┌────────

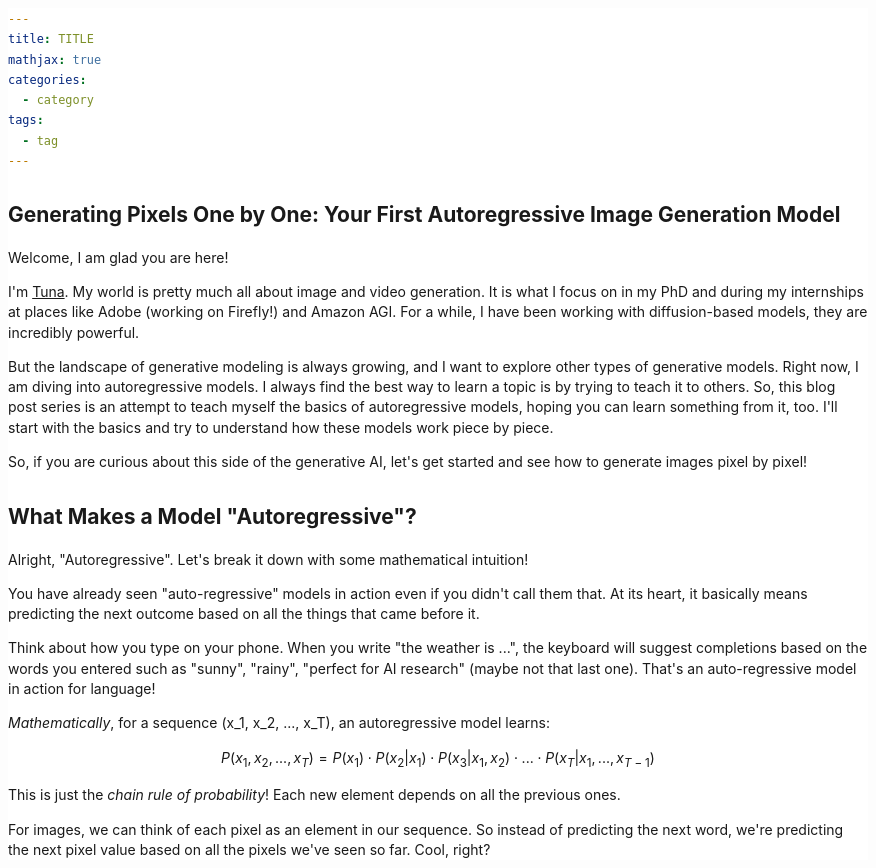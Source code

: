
 ```yaml
---
title: TITLE
mathjax: true
categories:
  - category
tags:
  - tag
---
```


 ## Generating Pixels One by One: Your First Autoregressive Image Generation Model

 Welcome, I am glad you are here!

 I'm [Tuna](https://tunahansalih.github.io). My world is pretty much all about image and video generation. It is what I focus on in my PhD and during my internships at places like Adobe (working on Firefly!) and Amazon AGI. For a while, I have been working with diffusion-based models, they are incredibly powerful.

 But the landscape of generative modeling is always growing, and I want to explore other types of generative models. Right now, I am diving into autoregressive models. I always find the best way to learn a topic is by trying to teach it to others. So, this blog post series is an attempt to teach myself the basics of autoregressive models, hoping you can learn something from it, too. I'll start with the basics and try to understand how these models work piece by piece.

 So, if you are curious about this side of the generative AI, let's get started and see how to generate images pixel by pixel!

 ## What Makes a Model "Autoregressive"?

 Alright, "Autoregressive". Let's break it down with some mathematical intuition!

 You have already seen "auto-regressive" models in action even if you didn't call them that. At its heart, it basically means predicting the next outcome based on all the things that came before it.

 Think about how you type on your phone. When you write "the weather is ...", the keyboard will suggest completions based on the words you entered such as "sunny", "rainy", "perfect for AI research" (maybe not that last one). That's an auto-regressive model in action for language!

 *Mathematically*, for a sequence \(x_1, x_2, ..., x_T\), an autoregressive model learns:

 $$
 P(x_1, x_2, ..., x_T) = P(x_1) \cdot P(x_2|x_1) \cdot P(x_3|x_1, x_2) \cdot ... \cdot P(x_T|x_1, ..., x_{T-1})
 $$

 This is just the *chain rule of probability*! Each new element depends on all the previous ones.

 For images, we can think of each pixel as an element in our sequence. So instead of predicting the next word, we're predicting the next pixel value based on all the pixels we've seen so far. Cool, right?

<video alt="test" muted autoplay loop height="320">
    <source src="autoregressive_mlp.mov" type="video/mp4">
</video>
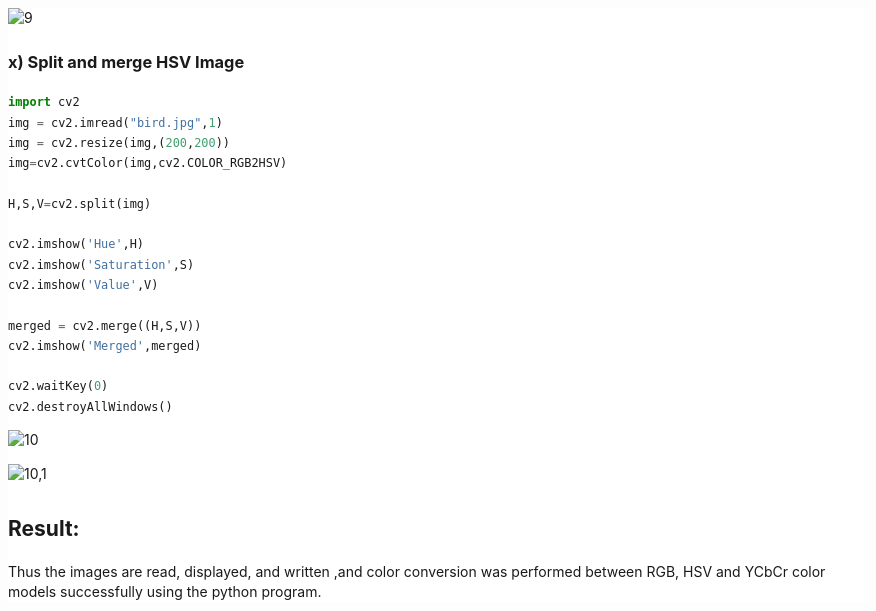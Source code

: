 ![9](https://github.com/Yogeshvar005/COLOR_CONVERSIONS_OF-IMAGE/assets/113497367/1a047d92-11e0-4c2f-9172-77fde0b60b79)

### x) Split and merge HSV Image
```python
import cv2
img = cv2.imread("bird.jpg",1)
img = cv2.resize(img,(200,200))
img=cv2.cvtColor(img,cv2.COLOR_RGB2HSV)

H,S,V=cv2.split(img)

cv2.imshow('Hue',H)
cv2.imshow('Saturation',S)
cv2.imshow('Value',V)

merged = cv2.merge((H,S,V))
cv2.imshow('Merged',merged)

cv2.waitKey(0)
cv2.destroyAllWindows()
```
![10](https://github.com/Yogeshvar005/COLOR_CONVERSIONS_OF-IMAGE/assets/113497367/530f8e77-6db6-4fc4-a5ea-1e39bef32a1a)

![10,1](https://github.com/Yogeshvar005/COLOR_CONVERSIONS_OF-IMAGE/assets/113497367/d93b352f-7a52-406c-a2a6-47c91616c1ce)


## Result:
Thus the images are read, displayed, and written ,and color conversion was performed between RGB, HSV and YCbCr color models successfully using the python program.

└────────

◆ **Exercise**: Output each record exactly as it appears, but not the pictures.

◆ **Result of the task**:
Source code

:
 ```yaml
---
title: TITLE
mathjax: true
categories:
  - category
tags:
  - tag
---
```


 ## Generating Pixels One by One: Your First Autoregressive Image Generation Model

 Welcome, I am glad you are here!

 I'm [Tuna](https://tunahansalih.github.io). My world is pretty much all about image and video generation. It is what I focus on in my PhD and during my internships at places like Adobe (working on Firefly!) and Amazon AGI. For a while, I have been working with diffusion-based models, they are incredibly powerful.

 But the landscape of generative modeling is always growing, and I want to explore other types of generative models. Right now, I am diving into autoregressive models. I always find the best way to learn a topic is by trying to teach it to others. So, this blog post series is an attempt to teach myself the basics of autoregressive models, hoping you can learn something from it, too. I'll start with the basics and try to understand how these models work piece by piece.

 So, if you are curious about this side of the generative AI, let's get started and see how to generate images pixel by pixel!

 ## What Makes a Model "Autoregressive"?

 Alright, "Autoregressive". Let's break it down with some mathematical intuition!

 You have already seen "auto-regressive" models in action even if you didn't call them that. At its heart, it basically means predicting the next outcome based on all the things that came before it.

 Think about how you type on your phone. When you write "the weather is ...", the keyboard will suggest completions based on the words you entered such as "sunny", "rainy", "perfect for AI research" (maybe not that last one). That's an auto-regressive model in action for language!

 *Mathematically*, for a sequence \(x_1, x_2, ..., x_T\), an autoregressive model learns:

 $$
 P(x_1, x_2, ..., x_T) = P(x_1) \cdot P(x_2|x_1) \cdot P(x_3|x_1, x_2) \cdot ... \cdot P(x_T|x_1, ..., x_{T-1})
 $$

 This is just the *chain rule of probability*! Each new element depends on all the previous ones.

 For images, we can think of each pixel as an element in our sequence. So instead of predicting the next word, we're predicting the next pixel value based on all the pixels we've seen so far. Cool, right?

<video alt="test" muted autoplay loop height="320">
    <source src="autoregressive_mlp.mov" type="video/mp4">
</video>
Source code

: ![9](https://github.com/Yogeshvar005/COLOR_CONVERSIONS_OF-IMAGE/assets/113497367/1a047d92-11e0-4c2f-9172-77fde0b60b79)

### x) Split and merge HSV Image
```python
import cv2
img = cv2.imread("bird.jpg",1)
img = cv2.resize(img,(200,200))
img=cv2.cvtColor(img,cv2.COLOR_RGB2HSV)

H,S,V=cv2.split(img)

cv2.imshow('Hue',H)
cv2.imshow('Saturation',S)
cv2.imshow('Value',V)

merged = cv2.merge((H,S,V))
cv2.imshow('Merged',merged)

cv2.waitKey(0)
cv2.destroyAllWindows()
```
![10](https://github.com/Yogeshvar005/COLOR_CONVERSIONS_OF-IMAGE/assets/113497367/530f8e77-6db6-4fc4-a5ea-1e39bef32a1a)

![10,1](https://github.com/Yogeshvar005/COLOR_CONVERSIONS_OF-IMAGE/assets/113497367/d93b352f-7a52-406c-a2a6-47c91616c1ce)


## Result:
Thus the images are read, displayed, and written ,and color conversion was performed between RGB, HSV and YCbCr color models successfully using the python program.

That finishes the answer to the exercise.